Pictures paired with source code:

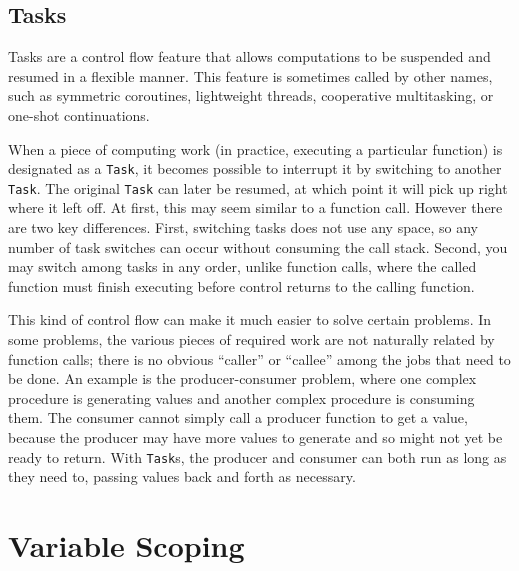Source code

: \documentclass{article}
\renewcommand{\sec}[1]{\label{sec:#1}}
\begin{document}

\subsection{Tasks}\sec{tasks}

Tasks are a control flow feature that allows computations to be suspended
and resumed in a flexible manner. This feature is sometimes called by other
names, such as symmetric coroutines, lightweight threads,
cooperative multitasking, or one-shot continuations.

When a piece of computing work (in practice, executing a particular function)
is designated as a \verb|Task|, it becomes possible to interrupt it by
switching to another \verb|Task|. The original \verb|Task| can later be
resumed, at which point it will pick up right where it left off. At first,
this may seem similar to a function call. However there are two key
differences. First, switching tasks does not use any space, so any number
of task switches can occur without consuming the call stack. Second, you
may switch among tasks in any order, unlike function calls, where the called
function must finish executing before control returns to the calling
function.

This kind of control flow can make it much easier to solve certain problems.
In some problems, the various pieces of required work are not naturally
related by function calls; there is no obvious ``caller''
or ``callee'' among the jobs that need to be done. An example is the
producer-consumer problem, where one complex procedure is generating values
and another complex procedure is consuming them. The consumer cannot simply
call a producer function to get a value, because the producer may have
more values to generate and so might not yet be ready to return. With
\verb|Task|s, the producer and consumer can both run as long as they need to,
passing values back and forth as necessary.

\section{Variable Scoping}\sec{variable-scoping}
\end{document}
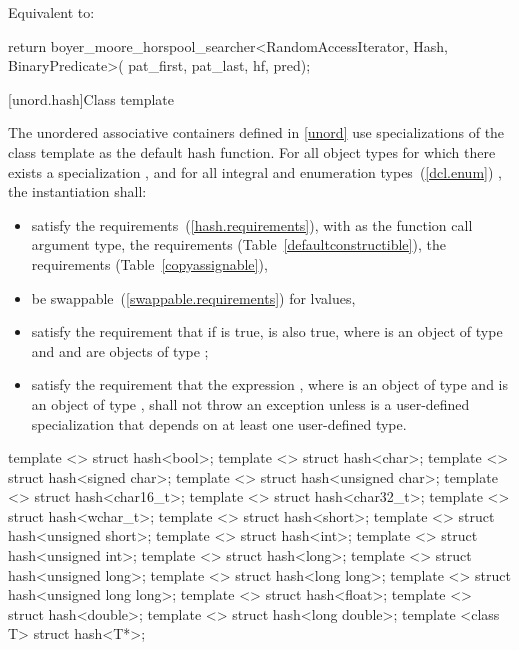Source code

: \begin{itemdescr}

\pnum
\effects
Equivalent to:
\begin{codeblock}
return boyer_moore_horspool_searcher<RandomAccessIterator, Hash, BinaryPredicate>(
         pat_first, pat_last, hf, pred);
\end{codeblock}
\end{itemdescr}

[unord.hash]{Class template }

\pnum
{}%
%
The unordered associative containers defined in \ref{unord} use
specializations of the class template  as the default hash function.
For all object types  for which there exists a specialization ,
and for all integral and enumeration types~(\ref{dcl.enum}) ,
the instantiation  shall:

\begin{itemize}
\item satisfy the  requirements~(\ref{hash.requirements}),
with  as the function
call argument type, the  requirements (Table~\ref{defaultconstructible}),
the  requirements (Table~\ref{copyassignable}),
\item be swappable~(\ref{swappable.requirements}) for lvalues,
\item satisfy the requirement that if  is true,  is
also true, where  is an object of type  and  and 
are objects of type ;
\item satisfy the requirement that the expression , where 
is an object of type  and  is an object of type
, shall not throw an exception unless  is a
user-defined specialization that depends on at least one user-defined type.
\end{itemize}

%
\begin{itemdecl}
template <> struct hash<bool>;
template <> struct hash<char>;
template <> struct hash<signed char>;
template <> struct hash<unsigned char>;
template <> struct hash<char16_t>;
template <> struct hash<char32_t>;
template <> struct hash<wchar_t>;
template <> struct hash<short>;
template <> struct hash<unsigned short>;
template <> struct hash<int>;
template <> struct hash<unsigned int>;
template <> struct hash<long>;
template <> struct hash<unsigned long>;
template <> struct hash<long long>;
template <> struct hash<unsigned long long>;
template <> struct hash<float>;
template <> struct hash<double>;
template <> struct hash<long double>;
template <class T> struct hash<T*>;
\end{itemdecl}

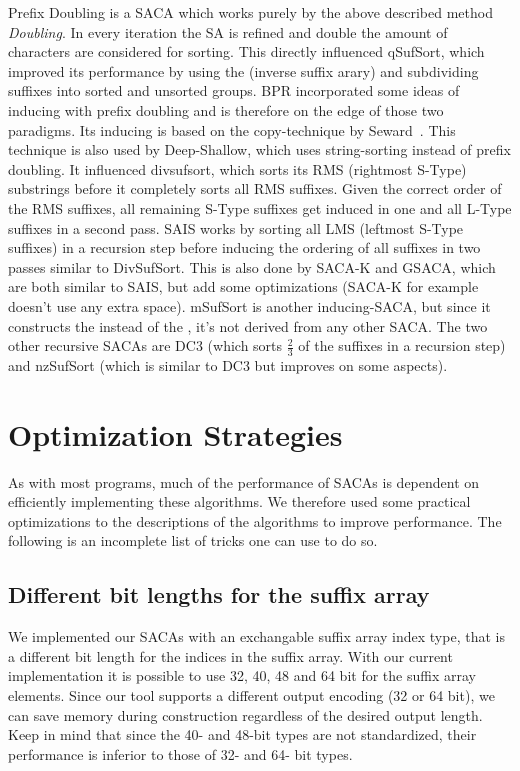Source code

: Prefix Doubling is a SACA which works purely by the above described method \emph{Doubling}.
In every iteration the SA is refined and double the amount of characters are considered for sorting.
This directly influenced qSufSort, which improved its performance by using the \isa (inverse suffix arary) 
and subdividing suffixes into sorted and unsorted groups. 
BPR incorporated some ideas of inducing with prefix doubling and is therefore on the edge of those two paradigms.
Its inducing is based on the copy-technique by Seward~\cite{seward2000}.
This technique is also used by Deep-Shallow, which uses string-sorting instead of prefix doubling.
It influenced divsufsort, which sorts its RMS (rightmost S-Type) substrings before it completely sorts all RMS suffixes.
Given the correct order of the RMS suffixes, all remaining S-Type suffixes get induced in one and all L-Type suffixes in a second pass.
SAIS works by sorting all LMS (leftmost S-Type suffixes) in a recursion step before inducing the ordering of all suffixes in two passes similar to DivSufSort.
This is also done by SACA-K and GSACA, which are both similar to SAIS, but add some optimizations
(SACA-K for example doesn't use any extra space).
mSufSort is another inducing-SACA, but since it constructs the \isa instead of the \sa,
it's not derived from any other SACA.
The two other recursive SACAs are DC3 (which sorts $\frac{2}{3}$ of the suffixes in a recursion step)
and nzSufSort (which is similar to DC3 but improves on some aspects).

\section{Optimization Strategies}

As with most programs, much of the performance of SACAs is dependent on efficiently implementing these algorithms.
We therefore used some practical optimizations to the descriptions of the algorithms to improve performance.
The following is an incomplete list of tricks one can use to do so.

\subsection{Different bit lengths for the suffix array}

We implemented our SACAs with an exchangable suffix array index type, that is a different bit length for the indices in the suffix array.
With our current implementation it is possible to use 32, 40, 48 and 64 bit for the suffix array elements.
Since our tool supports a different output encoding (32 or 64 bit), we can save memory during construction regardless of the desired output length.
Keep in mind that since the 40- and 48-bit types are not standardized, their performance is inferior to those of 32- and 64- bit types.

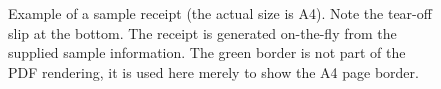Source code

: \documentclass[12pt,twoside]{article}
\begin{document}
\begin{enumerate}[(i)]
\begin{figure}[!htb]
\begin{center}
\caption{Example of a sample receipt (the actual size is A4).
Note the tear-off slip at the bottom. The receipt is generated
on-the-fly from the supplied sample information. The green border
is not part of the PDF rendering, it is used here merely to show
the A4 page border.\label{fig:samplereceipt}}
\end{center}
\end{figure}


\end{enumerate}
\end{document}
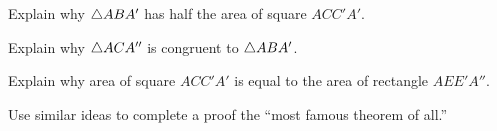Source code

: \begin{prob}
Explain why $\triangle ABA'$ has half the area of square $ACC'A'$.
\end{prob}

\begin{prob}
Explain why $\triangle ACA''$ is congruent to $\triangle ABA'$. 
\end{prob}

\begin{prob}
Explain why area of square $ACC'A'$ is equal to the area of rectangle
$AEE'A''$.
\end{prob}


\begin{prob}
Use similar ideas to complete a proof the ``most famous theorem of
all.''
\end{prob}


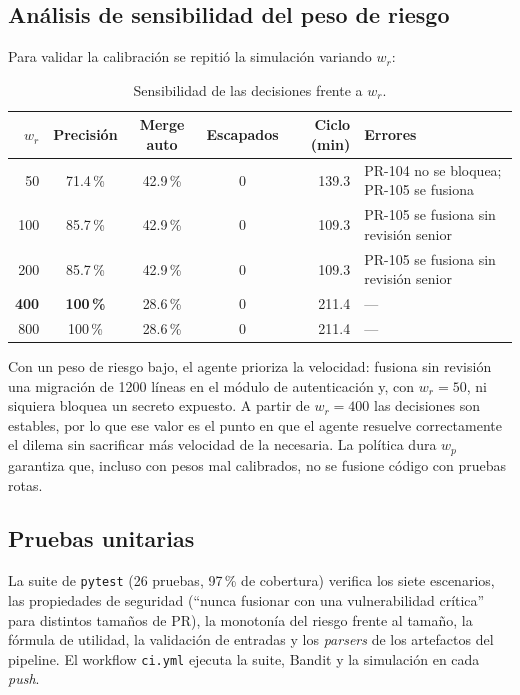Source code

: \documentclass[11pt,a4paper]{article}
\begin{document}
\subsection{Análisis de sensibilidad del peso de riesgo}

Para validar la calibración se repitió la simulación variando $w_r$:

\begin{table}[H]
\centering
\caption{Sensibilidad de las decisiones frente a $w_r$.}
\label{tab:sensibilidad}
\small\setlength{\tabcolsep}{4pt}
\begin{tabular}{@{}r c c c r p{5.2cm}@{}}
\toprule
$w_r$ & \textbf{Precisión} & \textbf{Merge auto} & \textbf{Escapados} & \textbf{Ciclo (min)} & \textbf{Errores} \\
\midrule
50  & 71.4\,\% & 42.9\,\% & 0 & 139.3 & PR-104 no se bloquea; PR-105 se fusiona \\
100 & 85.7\,\% & 42.9\,\% & 0 & 109.3 & PR-105 se fusiona sin revisión senior \\
200 & 85.7\,\% & 42.9\,\% & 0 & 109.3 & PR-105 se fusiona sin revisión senior \\
\textbf{400} & \textbf{100\,\%} & 28.6\,\% & 0 & 211.4 & --- \\
800 & 100\,\% & 28.6\,\% & 0 & 211.4 & --- \\
\bottomrule
\end{tabular}
\end{table}

Con un peso de riesgo bajo, el agente prioriza la velocidad: fusiona sin revisión una migración de
1200 líneas en el módulo de autenticación y, con $w_r=50$, ni siquiera bloquea un secreto expuesto.
A partir de $w_r=400$ las decisiones son estables, por lo que ese valor es el punto en que el agente
resuelve correctamente el dilema sin sacrificar más velocidad de la necesaria. La política dura $w_p$
garantiza que, incluso con pesos mal calibrados, no se fusione código con pruebas rotas.

\subsection{Pruebas unitarias}

La suite de \texttt{pytest} (26 pruebas, 97\,\% de cobertura) verifica los siete escenarios, las
propiedades de seguridad (``nunca fusionar con una vulnerabilidad crítica'' para distintos tamaños de
PR), la monotonía del riesgo frente al tamaño, la fórmula de utilidad, la validación de entradas y
los \textit{parsers} de los artefactos del pipeline. El workflow \texttt{ci.yml} ejecuta la suite, Bandit
y la simulación en cada \textit{push}.
\end{document}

- **Work to be completed**:
Your task is to copy only the lines above starting at the one containing "bit lengths for" and ending at the one containing "de sensibilidad del". Copy them exactly, both ends included, and omit the pictures.

- **Output**:
\subsection{Different bit lengths for the suffix array}

We implemented our SACAs with an exchangable suffix array index type, that is a different bit length for the indices in the suffix array.
With our current implementation it is possible to use 32, 40, 48 and 64 bit for the suffix array elements.
Since our tool supports a different output encoding (32 or 64 bit), we can save memory during construction regardless of the desired output length.
Keep in mind that since the 40- and 48-bit types are not standardized, their performance is inferior to those of 32- and 64- bit types.

Source code

: \documentclass[12pt,twoside]{article}
\begin{document}
\begin{enumerate}[(i)]
\begin{figure}[!htb]
\begin{center}
\caption{Example of a sample receipt (the actual size is A4).
Note the tear-off slip at the bottom. The receipt is generated
on-the-fly from the supplied sample information. The green border
is not part of the PDF rendering, it is used here merely to show
the A4 page border.\label{fig:samplereceipt}}
\end{center}
\end{figure}


\end{enumerate}
\end{document}
Source code

: \begin{prob}
Explain why $\triangle ABA'$ has half the area of square $ACC'A'$.
\end{prob}

\begin{prob}
Explain why $\triangle ACA''$ is congruent to $\triangle ABA'$. 
\end{prob}

\begin{prob}
Explain why area of square $ACC'A'$ is equal to the area of rectangle
$AEE'A''$.
\end{prob}


\begin{prob}
Use similar ideas to complete a proof the ``most famous theorem of
all.''
\end{prob}


Source code

: \documentclass[11pt,a4paper]{article}
\begin{document}
\subsection{Análisis de sensibilidad del peso de riesgo}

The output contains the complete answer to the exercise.